The brokerage maintained a 'reduce' rating on the stock, and slashed the target price to Rs 625 per share from Rs 700, implying a potential downside of 8.8%. This comes after it reported a 33% decline in its net profit in the September quarter, as per the financial results declared on Tuesday.
Nomura has a cautious outlook for SBI Cards, suggesting that this fiscal may be a difficult year, with challenges ranging from lower retail spending per card to asset quality pressures.
The brokerage noted that retail spending growth has started to plateau, and with subdued new card additions, future growth in spend and loan metrics could remain under pressure. This shift stems from SBI Cards’ focus on controlling asset quality issues, which has resulted in slower growth.

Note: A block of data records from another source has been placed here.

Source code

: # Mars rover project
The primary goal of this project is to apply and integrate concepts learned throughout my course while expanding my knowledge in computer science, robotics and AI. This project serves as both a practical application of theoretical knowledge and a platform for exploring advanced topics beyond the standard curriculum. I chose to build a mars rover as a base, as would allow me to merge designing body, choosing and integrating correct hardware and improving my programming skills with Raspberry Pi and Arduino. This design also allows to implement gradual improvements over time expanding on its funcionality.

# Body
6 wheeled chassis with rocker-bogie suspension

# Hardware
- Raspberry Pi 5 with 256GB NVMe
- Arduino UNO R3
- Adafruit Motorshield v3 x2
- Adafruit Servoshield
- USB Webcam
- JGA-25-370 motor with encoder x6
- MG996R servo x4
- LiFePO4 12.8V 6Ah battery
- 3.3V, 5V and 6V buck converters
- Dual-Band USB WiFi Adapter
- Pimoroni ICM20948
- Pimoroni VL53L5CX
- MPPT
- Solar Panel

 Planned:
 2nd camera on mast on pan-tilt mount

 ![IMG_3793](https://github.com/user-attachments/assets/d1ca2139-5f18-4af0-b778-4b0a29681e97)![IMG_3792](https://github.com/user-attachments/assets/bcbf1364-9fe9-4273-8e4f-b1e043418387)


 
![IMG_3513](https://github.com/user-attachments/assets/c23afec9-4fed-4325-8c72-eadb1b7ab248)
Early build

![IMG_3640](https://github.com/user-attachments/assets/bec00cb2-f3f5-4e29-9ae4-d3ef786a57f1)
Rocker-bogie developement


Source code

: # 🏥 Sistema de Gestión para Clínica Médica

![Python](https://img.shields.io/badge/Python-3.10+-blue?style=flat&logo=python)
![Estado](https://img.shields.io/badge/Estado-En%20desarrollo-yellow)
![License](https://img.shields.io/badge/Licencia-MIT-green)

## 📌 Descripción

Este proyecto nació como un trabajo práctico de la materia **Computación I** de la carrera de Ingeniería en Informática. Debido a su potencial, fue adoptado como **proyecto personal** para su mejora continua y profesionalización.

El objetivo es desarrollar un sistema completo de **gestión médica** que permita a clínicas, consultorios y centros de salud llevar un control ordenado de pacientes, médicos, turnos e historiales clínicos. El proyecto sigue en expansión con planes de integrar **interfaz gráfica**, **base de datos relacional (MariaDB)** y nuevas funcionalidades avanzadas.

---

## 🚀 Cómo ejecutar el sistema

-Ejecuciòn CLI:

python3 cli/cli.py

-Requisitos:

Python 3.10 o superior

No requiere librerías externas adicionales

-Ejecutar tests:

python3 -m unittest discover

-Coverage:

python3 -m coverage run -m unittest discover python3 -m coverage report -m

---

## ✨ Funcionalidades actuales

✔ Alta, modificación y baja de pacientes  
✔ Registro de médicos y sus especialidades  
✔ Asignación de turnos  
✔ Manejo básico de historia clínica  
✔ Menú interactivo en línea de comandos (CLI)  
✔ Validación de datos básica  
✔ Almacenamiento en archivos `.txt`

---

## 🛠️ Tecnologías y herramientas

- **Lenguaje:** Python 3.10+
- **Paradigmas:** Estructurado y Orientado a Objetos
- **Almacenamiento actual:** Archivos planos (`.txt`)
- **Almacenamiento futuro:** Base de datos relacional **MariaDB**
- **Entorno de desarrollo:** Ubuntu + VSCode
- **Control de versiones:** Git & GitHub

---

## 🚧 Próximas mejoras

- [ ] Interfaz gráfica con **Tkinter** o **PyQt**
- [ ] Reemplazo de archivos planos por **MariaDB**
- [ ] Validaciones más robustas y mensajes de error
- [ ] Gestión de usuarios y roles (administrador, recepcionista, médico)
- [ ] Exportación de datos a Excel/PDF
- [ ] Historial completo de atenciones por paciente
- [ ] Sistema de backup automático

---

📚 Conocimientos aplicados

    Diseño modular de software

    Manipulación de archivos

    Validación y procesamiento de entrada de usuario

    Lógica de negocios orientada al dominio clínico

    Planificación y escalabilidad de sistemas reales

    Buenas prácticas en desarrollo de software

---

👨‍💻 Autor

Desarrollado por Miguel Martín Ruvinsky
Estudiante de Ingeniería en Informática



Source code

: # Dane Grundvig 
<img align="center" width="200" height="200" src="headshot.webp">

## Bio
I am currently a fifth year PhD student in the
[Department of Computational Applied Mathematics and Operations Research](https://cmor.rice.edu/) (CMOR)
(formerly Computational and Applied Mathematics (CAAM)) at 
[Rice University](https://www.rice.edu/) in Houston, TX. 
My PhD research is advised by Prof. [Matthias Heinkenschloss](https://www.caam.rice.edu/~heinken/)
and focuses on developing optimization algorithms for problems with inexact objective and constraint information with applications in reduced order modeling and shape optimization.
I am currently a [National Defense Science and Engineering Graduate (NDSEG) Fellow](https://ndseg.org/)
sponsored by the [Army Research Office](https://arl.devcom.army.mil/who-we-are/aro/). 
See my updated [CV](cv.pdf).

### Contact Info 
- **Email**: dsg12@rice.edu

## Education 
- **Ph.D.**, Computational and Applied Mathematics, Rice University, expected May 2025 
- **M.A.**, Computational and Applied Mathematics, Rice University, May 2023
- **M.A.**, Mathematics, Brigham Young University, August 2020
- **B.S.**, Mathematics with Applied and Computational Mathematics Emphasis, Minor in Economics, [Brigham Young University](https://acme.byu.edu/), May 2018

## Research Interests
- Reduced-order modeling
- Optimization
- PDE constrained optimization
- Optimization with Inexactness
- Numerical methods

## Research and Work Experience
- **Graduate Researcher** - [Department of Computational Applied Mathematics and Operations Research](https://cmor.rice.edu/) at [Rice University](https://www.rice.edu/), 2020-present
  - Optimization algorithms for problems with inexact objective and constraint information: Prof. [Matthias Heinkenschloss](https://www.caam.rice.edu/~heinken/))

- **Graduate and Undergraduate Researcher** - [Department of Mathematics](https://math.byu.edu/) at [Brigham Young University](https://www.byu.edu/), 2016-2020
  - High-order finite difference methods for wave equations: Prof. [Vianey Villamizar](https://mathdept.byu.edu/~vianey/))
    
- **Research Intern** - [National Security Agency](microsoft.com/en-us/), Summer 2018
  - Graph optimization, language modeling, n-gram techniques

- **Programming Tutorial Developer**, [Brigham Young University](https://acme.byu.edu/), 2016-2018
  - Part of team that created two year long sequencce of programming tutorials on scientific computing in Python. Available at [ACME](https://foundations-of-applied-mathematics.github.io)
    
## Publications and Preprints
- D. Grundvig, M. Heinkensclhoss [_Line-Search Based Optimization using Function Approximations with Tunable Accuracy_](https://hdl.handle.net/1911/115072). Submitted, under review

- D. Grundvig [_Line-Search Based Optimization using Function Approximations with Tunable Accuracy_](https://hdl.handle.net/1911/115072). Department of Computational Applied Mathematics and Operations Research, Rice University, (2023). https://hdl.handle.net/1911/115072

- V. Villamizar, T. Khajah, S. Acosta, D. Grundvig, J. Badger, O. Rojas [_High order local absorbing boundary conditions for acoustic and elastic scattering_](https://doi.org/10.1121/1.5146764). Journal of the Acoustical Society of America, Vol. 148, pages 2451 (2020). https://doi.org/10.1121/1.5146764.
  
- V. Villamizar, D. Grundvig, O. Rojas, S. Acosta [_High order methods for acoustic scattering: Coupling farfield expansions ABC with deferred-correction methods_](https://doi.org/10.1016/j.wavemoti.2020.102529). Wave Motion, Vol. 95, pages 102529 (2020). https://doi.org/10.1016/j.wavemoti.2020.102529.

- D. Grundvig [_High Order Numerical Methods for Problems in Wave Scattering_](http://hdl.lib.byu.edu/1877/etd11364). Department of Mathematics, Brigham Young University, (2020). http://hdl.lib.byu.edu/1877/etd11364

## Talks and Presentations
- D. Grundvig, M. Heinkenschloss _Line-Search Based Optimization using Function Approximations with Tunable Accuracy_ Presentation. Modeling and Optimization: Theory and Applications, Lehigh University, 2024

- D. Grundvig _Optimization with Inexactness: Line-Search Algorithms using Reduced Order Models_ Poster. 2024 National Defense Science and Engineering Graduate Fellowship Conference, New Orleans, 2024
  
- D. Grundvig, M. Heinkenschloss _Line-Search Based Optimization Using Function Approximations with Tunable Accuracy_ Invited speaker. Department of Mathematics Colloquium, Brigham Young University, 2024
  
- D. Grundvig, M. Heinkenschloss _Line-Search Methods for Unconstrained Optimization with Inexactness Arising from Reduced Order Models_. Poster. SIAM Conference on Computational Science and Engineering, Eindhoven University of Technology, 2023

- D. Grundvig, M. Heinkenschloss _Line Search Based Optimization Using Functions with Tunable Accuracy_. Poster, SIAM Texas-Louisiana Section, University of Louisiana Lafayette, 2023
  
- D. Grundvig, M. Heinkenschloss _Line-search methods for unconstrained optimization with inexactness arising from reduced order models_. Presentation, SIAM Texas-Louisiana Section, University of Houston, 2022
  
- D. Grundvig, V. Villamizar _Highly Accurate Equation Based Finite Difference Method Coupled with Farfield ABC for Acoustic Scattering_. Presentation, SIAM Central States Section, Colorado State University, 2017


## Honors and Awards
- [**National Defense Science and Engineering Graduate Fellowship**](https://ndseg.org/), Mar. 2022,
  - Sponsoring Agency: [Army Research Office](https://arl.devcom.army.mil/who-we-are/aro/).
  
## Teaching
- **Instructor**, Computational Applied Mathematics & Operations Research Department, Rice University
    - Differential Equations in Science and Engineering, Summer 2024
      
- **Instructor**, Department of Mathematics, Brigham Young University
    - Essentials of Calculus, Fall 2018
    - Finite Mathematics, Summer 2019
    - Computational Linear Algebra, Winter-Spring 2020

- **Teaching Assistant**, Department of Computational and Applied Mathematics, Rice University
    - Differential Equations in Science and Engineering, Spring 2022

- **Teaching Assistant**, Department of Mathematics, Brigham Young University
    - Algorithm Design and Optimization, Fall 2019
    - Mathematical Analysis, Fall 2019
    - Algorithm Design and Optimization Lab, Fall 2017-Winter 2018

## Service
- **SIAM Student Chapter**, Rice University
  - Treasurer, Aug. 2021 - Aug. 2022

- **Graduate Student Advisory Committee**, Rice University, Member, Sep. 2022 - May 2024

The management of SBI Cards has acknowledged these issues, expecting elevated credit costs in the coming quarters due to higher levels of debt among various customer segments, particularly those facing repayment challenges.
Nomura highlighted that 64% of new cards issued in the second quarter were to self-employed or CAT-B segment customers. This, combined with the dip in net interest margins, has impacted profitability, which Nomura expects will remain under strain.
The brokerage suggests that a potential policy rate cut could provide some relief, though it is unlikely to benefit earnings until financial year 2026. Profitability is expected to remain under pressure, particularly in the near term, Nomura noted.
With these pressures in view, the research firm has cut its earnings per share forecasts for SBI Cards by 5% for fiscal 2025 and 15% for fiscal 2027. It now projects compounded annual growth rates of 18% and 13% for pre-provision operating profit and EPS, respectively, over fiscal 2024-26.
On Tuesday, shares of the company closed 2.64% higher at Rs 685.20 per share, compared to a 0.52% advance in the NSE Nifty 50. The stock has fallen 8.68% year-to-date and 9.8% over the past 12 months.